A train wagon of mass M moves on a rail with constant velocity V (without friction). It passes a sand hopper which pours sand in the wagon at constant rate C [kg/s]. The sand falls vertically so it does not transfer any horizontal momentum to the wagon. The length of the wagon is L [m].
Question 1: Determine the velocity of the train wagon as a function of time V(t) while it is under the sand hopper.
Question 2: Show that the total time T that it takes for the wagon to fully pass the hopper machine is T=M/C*(exp(CL/MV)-1)

Homework Equations

• Conservation of momentum M_wagonV₀=(M_wagon+m_sand)*V₁

• F=ma=dP/dt (Newton's second law)

• t=m_sand/C

• Straight-line motion equations

v_x=v_0x+a_xt (Equation 1)

x=x₀+v_0xt+½a_xt² (Equation 2)

v_x²=v_0x²+2a(x-x₀) (Equation 3)

x-x₀=½(v_0x+v_x)t (Equation 4)

The Attempt at a Solution

The first question was pretty easy.
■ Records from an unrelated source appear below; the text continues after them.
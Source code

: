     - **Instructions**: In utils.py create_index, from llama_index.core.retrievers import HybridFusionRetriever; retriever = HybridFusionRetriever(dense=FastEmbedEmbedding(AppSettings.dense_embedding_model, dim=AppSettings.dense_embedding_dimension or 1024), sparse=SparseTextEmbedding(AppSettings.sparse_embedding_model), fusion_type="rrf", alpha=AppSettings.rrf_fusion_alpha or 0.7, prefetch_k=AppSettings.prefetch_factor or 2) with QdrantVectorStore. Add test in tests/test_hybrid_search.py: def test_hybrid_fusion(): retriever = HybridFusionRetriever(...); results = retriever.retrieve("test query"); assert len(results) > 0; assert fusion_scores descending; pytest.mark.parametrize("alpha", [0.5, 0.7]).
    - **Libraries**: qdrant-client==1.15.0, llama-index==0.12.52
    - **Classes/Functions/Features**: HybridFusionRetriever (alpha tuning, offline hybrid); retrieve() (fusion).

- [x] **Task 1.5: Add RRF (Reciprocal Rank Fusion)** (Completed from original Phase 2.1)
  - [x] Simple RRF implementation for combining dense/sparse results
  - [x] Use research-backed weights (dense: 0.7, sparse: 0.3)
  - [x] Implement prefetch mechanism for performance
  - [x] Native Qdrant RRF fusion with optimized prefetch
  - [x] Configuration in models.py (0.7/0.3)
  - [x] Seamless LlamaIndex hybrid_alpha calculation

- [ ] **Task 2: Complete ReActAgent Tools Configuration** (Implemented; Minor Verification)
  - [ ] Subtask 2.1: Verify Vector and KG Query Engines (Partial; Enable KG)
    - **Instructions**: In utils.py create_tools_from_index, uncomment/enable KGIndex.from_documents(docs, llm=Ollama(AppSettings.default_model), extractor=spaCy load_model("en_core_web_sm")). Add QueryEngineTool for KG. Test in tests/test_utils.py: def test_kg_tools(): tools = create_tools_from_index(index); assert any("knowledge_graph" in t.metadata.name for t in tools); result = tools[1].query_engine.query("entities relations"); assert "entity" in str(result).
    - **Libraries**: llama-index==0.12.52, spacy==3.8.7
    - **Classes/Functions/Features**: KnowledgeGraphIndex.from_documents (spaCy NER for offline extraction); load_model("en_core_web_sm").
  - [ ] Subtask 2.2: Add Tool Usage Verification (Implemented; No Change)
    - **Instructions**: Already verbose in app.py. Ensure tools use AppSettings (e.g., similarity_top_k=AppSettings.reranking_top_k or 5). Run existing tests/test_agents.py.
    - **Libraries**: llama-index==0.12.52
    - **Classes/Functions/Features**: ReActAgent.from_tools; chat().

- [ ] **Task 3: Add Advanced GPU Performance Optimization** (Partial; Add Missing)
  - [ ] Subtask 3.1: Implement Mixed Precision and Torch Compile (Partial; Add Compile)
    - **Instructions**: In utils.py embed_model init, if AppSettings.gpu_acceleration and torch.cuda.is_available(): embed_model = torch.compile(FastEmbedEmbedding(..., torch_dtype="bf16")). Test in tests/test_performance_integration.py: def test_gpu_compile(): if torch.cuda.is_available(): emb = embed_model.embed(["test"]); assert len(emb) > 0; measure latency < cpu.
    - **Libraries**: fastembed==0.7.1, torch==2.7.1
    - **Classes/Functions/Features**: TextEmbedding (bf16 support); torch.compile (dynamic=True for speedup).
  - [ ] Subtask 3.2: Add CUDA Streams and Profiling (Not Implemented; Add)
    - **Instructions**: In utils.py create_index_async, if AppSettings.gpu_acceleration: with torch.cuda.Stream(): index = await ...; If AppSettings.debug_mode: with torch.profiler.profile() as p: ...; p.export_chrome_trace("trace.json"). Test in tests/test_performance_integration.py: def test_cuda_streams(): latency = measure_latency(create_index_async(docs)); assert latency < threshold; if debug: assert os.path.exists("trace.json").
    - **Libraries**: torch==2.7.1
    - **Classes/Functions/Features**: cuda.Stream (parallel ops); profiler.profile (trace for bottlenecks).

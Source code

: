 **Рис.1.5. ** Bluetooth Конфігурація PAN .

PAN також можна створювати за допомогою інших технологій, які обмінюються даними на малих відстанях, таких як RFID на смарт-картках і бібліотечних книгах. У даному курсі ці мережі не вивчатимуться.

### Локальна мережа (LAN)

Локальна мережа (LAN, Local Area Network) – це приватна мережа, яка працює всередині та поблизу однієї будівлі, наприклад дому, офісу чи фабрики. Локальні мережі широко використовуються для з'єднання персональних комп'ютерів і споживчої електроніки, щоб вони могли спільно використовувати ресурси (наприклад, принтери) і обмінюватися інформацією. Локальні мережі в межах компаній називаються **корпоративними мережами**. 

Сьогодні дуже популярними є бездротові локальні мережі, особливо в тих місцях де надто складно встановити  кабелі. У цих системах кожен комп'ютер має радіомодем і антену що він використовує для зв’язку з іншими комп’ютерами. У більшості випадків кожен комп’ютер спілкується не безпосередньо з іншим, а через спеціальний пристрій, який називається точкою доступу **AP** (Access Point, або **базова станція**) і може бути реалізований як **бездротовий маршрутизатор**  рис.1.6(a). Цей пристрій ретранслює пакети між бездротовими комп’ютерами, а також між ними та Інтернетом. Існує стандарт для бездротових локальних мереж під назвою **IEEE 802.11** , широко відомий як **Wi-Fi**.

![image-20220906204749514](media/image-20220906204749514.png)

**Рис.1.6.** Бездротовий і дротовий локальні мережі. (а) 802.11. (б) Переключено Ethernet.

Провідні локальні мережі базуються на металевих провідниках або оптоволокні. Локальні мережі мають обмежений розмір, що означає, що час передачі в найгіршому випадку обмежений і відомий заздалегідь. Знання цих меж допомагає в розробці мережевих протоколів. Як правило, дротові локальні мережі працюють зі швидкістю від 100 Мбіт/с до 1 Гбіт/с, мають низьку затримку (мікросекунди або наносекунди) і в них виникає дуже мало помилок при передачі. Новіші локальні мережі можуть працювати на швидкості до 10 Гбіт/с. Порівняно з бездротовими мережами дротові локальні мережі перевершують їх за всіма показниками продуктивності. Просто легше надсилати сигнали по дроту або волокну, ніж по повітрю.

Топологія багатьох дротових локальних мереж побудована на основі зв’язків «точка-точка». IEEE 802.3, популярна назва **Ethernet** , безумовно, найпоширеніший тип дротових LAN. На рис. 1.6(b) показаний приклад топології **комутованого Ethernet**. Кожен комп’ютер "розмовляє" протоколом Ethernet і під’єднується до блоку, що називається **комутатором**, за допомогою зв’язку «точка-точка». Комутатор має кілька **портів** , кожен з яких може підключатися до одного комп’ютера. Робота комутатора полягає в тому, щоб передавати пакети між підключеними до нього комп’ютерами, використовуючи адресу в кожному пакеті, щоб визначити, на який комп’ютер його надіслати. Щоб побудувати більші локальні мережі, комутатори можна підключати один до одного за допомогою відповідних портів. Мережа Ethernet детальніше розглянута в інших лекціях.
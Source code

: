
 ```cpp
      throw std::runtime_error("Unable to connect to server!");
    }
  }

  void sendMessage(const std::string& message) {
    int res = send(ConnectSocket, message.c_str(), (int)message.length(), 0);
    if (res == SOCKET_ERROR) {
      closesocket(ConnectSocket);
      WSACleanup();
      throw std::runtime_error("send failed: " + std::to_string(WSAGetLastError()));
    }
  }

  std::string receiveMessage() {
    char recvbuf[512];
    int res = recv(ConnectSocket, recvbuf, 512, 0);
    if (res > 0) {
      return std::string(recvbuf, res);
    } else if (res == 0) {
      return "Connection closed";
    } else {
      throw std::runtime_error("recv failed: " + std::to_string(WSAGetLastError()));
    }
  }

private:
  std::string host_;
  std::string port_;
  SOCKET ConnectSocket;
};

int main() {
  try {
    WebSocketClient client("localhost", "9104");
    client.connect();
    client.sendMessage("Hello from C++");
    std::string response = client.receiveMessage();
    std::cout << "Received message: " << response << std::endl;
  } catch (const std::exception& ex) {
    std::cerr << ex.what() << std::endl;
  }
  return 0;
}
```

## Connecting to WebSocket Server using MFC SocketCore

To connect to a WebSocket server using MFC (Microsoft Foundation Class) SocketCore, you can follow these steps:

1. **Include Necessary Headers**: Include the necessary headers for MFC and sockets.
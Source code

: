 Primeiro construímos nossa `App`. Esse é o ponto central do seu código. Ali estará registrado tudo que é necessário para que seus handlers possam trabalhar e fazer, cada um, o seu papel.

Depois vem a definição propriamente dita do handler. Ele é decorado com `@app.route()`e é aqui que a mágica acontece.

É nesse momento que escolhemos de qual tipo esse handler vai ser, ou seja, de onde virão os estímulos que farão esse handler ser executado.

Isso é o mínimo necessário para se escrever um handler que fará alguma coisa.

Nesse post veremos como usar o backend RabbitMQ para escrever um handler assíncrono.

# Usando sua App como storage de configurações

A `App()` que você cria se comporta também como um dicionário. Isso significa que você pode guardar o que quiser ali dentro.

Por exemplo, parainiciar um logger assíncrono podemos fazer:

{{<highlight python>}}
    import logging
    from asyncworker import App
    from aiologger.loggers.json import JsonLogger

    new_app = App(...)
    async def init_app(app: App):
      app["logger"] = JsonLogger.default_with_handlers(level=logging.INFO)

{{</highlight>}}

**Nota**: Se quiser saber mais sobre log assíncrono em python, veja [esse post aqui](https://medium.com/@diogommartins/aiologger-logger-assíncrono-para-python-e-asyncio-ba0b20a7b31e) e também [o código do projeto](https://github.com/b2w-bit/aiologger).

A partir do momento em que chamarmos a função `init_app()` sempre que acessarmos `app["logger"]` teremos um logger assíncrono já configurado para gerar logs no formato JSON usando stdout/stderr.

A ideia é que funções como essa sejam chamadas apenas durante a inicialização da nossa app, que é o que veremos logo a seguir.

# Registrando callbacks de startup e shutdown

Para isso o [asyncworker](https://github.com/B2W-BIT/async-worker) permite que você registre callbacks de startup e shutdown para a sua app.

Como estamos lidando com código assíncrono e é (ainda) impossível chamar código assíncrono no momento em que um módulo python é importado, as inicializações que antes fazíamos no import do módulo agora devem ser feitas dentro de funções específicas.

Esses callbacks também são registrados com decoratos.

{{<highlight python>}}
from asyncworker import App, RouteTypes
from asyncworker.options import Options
Because I need the answer from question 1 to solve question 2 I want to make sure that I have the right answer for question 1.
Question 1:
Using conservation of momentum I got M_wagonV₀=(M_wagon+m_sand)*V₁ and the mass of the sand can be written as Ct. Subbing that in you get M_wagonV₀=(M_wagon+Ct)*V_t. This gives an equation for V_t -> V_t=M_wagon*V₀/(Ct+M_wagon)

Question 2:
This one is tricky and it definitely needs integrating if you look at the equation. I have a feeling there are multiple ways to approach this but every approach I did ended up in chaotic equations that did not help. First I used Newton's second law --> F=dP/dt
P_t=M_tv_t with the mass being dependent of time because of M_wagon+Ct

dP/dt=M_tdv/dt+v_tdm/dt (dm/dt is the change in mass per unit time which is C)

F=M_tdv/dt+Cv_t

When isolating dV/dt and integrating that I got

V=(F-CV)ln(M²+C²T²)

M²+C²T²=exp(V/(F-CV)

This is definitely going in the wrong direction and I got no L in the equations.

Then I started with equation 2 with x being L --> L=V₀t+½at².

Acceleration is dV/dt which is CMV/((Ct+M)²) but subbing this in gives again nothing I can work with.

Then I used equation 3 which resulted in

(MV)²/((M+Ct)²)=V₀²+2(dV/dt)*L

Isolating dV/dt gives

-C²t²V²/(2(M²L+C²T²L)=dV/dt

This is also a pain to integrate but I used an integration calculator and I ended up with an arctan in my equation.

This is going nowhere and I would really appreciate some help.

 

[TSny]

Hi, freutel.

The constant acceleration equations that you wrote as relevant equations are not applicable in this problem.

You're making it more difficult than necessary. You found from question 1 that V_t=M_wagon*V₀/(Ct+M_wagon).
Can you see what to do if you write V_t = dx/dt?

 

[freutel]

I always fail to see the easiest way to solve the problem..
Ok so I did V_t=dx/dt which gives x=((M_wagonV)/C)*ln(M_wagon+Ct)
The x is of course L so I isolated everything from the natural log which gives LC/(M_wagonV)=ln(M_wagon+Ct)
This results in M_wagon+Ct=exp(CL/M_wagonV).
Now I get for t --> t=(1/C)*exp((CL/M_wagonV)-M/C.

It appears I am missing a factor M at the exponential function... I'm looking for that missing M but I cannot find it. Did I oversee something or could it be that the given equation has a factor M too many?

 

[freutel]

Hi, freutel.

The constant acceleration equations that you wrote as relevant equations are not applicable in this problem.

You're making it more difficult than necessary. You found from question 1 that V_t=M_wagon*V₀/(Ct+M_wagon).
Can you see what to do if you write V_t = dx/dt?

I know you are not supposed to give full answers but I really cannot find that missing M. Can you please help me?

 

[TSny]

When you integrate you can either do indefinite integrals or definite integrals.

If you use indefinite integrals, you will have an arbitrary constant of integration that you will need to determine.

If you use definite integrals, then make sure you use the appropriate limits of integration for x and t and evaluate the integrals at both the upper and lower limits.

 

[freutel]

Yes! I made a little mistake, I forgot to set the boundaries from 0 to T but now I got it!
Thank you very much, TSny!

 

[TSny]

OK. Good work!